Extracted information section start

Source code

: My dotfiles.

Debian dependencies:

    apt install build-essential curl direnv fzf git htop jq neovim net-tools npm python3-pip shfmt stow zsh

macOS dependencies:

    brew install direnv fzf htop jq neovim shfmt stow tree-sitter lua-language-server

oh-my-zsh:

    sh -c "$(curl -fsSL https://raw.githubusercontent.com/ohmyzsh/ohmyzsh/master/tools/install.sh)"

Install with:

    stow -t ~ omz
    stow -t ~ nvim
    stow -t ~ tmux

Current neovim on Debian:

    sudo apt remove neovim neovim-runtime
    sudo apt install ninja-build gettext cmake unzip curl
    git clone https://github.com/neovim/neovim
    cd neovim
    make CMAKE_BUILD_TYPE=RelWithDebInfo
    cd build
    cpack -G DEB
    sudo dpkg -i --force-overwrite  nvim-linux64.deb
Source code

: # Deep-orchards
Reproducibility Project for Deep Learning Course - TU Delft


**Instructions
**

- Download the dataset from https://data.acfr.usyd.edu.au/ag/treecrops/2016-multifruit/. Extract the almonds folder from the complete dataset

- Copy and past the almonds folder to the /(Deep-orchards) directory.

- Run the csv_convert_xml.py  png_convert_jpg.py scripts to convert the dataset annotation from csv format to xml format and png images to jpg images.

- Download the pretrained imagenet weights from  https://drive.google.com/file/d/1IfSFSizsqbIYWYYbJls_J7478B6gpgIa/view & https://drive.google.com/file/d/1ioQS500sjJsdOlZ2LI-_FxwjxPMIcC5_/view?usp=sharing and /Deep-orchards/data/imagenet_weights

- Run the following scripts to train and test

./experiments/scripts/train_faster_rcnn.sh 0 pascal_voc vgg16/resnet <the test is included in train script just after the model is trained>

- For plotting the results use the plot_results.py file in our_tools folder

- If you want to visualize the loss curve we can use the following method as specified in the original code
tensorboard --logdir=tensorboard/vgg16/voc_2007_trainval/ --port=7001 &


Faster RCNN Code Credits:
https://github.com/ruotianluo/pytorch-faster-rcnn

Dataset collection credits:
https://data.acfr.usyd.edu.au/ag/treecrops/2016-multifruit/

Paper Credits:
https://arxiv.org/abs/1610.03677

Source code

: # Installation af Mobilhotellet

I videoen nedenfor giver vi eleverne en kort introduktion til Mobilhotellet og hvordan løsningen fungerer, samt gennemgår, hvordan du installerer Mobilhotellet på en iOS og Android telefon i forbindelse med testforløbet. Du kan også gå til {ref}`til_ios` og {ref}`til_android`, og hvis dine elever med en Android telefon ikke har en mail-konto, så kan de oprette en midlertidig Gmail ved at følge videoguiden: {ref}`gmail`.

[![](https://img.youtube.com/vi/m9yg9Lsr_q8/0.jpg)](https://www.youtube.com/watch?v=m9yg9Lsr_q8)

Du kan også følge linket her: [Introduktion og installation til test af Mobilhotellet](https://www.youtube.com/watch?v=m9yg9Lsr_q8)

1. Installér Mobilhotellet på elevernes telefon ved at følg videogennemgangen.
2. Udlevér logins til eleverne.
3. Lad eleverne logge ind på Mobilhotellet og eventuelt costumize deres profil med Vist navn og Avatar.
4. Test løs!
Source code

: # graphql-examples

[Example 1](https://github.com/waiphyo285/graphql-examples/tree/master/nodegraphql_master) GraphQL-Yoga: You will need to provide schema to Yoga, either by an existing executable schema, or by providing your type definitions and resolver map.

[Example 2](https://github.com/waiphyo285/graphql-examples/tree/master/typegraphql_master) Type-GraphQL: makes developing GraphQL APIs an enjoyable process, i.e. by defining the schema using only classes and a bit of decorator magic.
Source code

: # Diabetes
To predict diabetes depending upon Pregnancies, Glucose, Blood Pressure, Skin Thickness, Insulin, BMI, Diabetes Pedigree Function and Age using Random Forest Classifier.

Extracted information section end

• What you have to do
A single number is the answer here: how many lines above carry the string "Deep"?

• Result of this exercise
4